After lunch, my group headed back to the training area, with a little more information to go on. The rumors were flying around about Osama bin Laden having a possible connection to this. Again, I was pretty shocked to learn that the majority of people I was talking with had no idea who he was. I remember getting on a soap box at that point about why other countries dislike the U.S. I even remember arrogantly stating that “they all hate us over there.” They meaning Arabs and Muslims, and overthere meaning the Middle East. I wish I knew then what I didn’t comprehend at the time, and that I could take those words back. When we were in Egypt this last summer, our guide brought up 9/11 without prompting from us. She let us know that 9/11 is a national embarrassment to Egypt, and that the overwhelming majority of Egyptians wish they could have prevented the events. Mohamed Atta, the ringleader of the attacks, was an Egyptian. This was something I kept in mind as I traveled through Egypt, because I was there within weeks of President Obama also making a visit to Egypt. The country rolled out the red carpet for our president, and they poured out adoration for him the entire time he was there.
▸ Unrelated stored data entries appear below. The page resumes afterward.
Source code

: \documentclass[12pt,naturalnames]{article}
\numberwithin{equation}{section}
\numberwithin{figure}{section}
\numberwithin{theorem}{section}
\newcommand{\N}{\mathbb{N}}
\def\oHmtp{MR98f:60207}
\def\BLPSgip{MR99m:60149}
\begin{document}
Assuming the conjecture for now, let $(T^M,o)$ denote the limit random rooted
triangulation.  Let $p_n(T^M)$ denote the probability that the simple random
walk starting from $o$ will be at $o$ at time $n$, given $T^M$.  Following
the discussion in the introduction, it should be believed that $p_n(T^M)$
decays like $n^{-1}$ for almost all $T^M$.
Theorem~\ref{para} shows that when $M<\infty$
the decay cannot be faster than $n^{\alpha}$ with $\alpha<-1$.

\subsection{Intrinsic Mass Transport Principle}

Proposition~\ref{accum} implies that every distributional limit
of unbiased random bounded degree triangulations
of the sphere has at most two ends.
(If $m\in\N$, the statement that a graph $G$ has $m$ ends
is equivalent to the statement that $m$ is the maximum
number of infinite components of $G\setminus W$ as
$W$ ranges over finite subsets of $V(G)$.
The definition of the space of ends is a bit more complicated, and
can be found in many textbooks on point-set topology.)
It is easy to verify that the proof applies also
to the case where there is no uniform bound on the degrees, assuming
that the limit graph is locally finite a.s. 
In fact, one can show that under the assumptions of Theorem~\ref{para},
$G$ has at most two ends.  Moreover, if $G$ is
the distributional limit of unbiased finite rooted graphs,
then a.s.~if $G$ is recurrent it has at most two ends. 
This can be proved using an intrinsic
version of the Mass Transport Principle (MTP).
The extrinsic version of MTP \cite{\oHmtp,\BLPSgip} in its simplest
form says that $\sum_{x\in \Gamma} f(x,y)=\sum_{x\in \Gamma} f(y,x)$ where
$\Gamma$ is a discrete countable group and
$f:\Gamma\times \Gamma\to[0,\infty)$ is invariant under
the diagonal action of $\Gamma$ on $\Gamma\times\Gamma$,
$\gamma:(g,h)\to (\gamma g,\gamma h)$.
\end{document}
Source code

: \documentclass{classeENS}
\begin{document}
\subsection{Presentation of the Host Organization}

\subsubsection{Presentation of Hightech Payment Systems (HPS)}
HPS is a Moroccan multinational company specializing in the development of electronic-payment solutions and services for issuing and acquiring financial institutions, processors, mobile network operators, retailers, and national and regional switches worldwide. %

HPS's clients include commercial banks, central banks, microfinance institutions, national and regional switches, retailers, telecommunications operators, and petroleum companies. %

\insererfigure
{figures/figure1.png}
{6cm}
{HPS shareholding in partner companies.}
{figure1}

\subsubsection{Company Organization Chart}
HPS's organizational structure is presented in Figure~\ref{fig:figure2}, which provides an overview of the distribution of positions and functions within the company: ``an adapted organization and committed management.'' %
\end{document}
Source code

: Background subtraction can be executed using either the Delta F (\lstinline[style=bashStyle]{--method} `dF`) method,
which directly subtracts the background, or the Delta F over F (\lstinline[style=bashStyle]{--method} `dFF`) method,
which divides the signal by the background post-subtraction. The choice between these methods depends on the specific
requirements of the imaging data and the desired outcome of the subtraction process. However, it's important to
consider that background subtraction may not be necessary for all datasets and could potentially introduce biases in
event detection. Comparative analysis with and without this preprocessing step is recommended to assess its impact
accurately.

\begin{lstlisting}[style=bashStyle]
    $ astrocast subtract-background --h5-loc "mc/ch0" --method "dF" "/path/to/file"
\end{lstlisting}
They were sending a message to us all that they love and respect America, and they don’t want to be held responsible for the sins of one lunatic terrorist. Mohamed Atta has been blotted out of Egyptian history. You will not find his name held in any kind of honor by the Egyptian people.
In the later afternoon hours we were having a round table discussion about where the country goes from here. It was then that one of my co-workers stated that we should just lock up all foreigners or send them all back to where they came from. I got to know this person much better later on, and I know this person was just lashing out in fear as we tend to do at such horrible and fearful moments. At the time I felt they were being a bigot, and let this person know that such action would make us no better than the Nazi’s. Emotions were beginning to run high. I still fear for those whose emotions continue to run high, and hold the opinion that we need to lock up or send away innocent people because they have the same skin color, nationality, or religion as someone who performed such a horrible act. We don’t get fired up about geeky white kids after the Columbine attacks. We also aren’t trying to lock up everybody who has a collection of guns after the Oklahoma City bombings. We enter dangerous territory when we start painting large populations of people with the same brush stroke.
My last recollections of the day came after work. I decided to get gasoline, and fortunately the gas station was right across the street from work. There were rumors of rationing of gas, and that prices were about to spike to $10/gallon, and all sorts of other things. I paid in the afternoon what I would have paid in the morning, but I had to wait in line because we all heard the same rumors. This was the first time I had made a point of talking to the people around me at the station. We were all encouraging each other that it was going to be OK. Then we all talked about going home and holding our spouses and children, and just praying for better days. Then I got back into my car, and drove the 40 miles I had to get back home on I-69. I remember never getting above 55 miles per hour even though the speed limit was 70. I also remember not being passed by anyone, and certainly not being cut off or tailgated. We all just wanted to get home and be close to the ones we loved the most. I got home to my wife who was already in front of the TV, crying over the events. We wrapped ourselves in a blanket and just held each other in silence, and waited for time to begin moving again.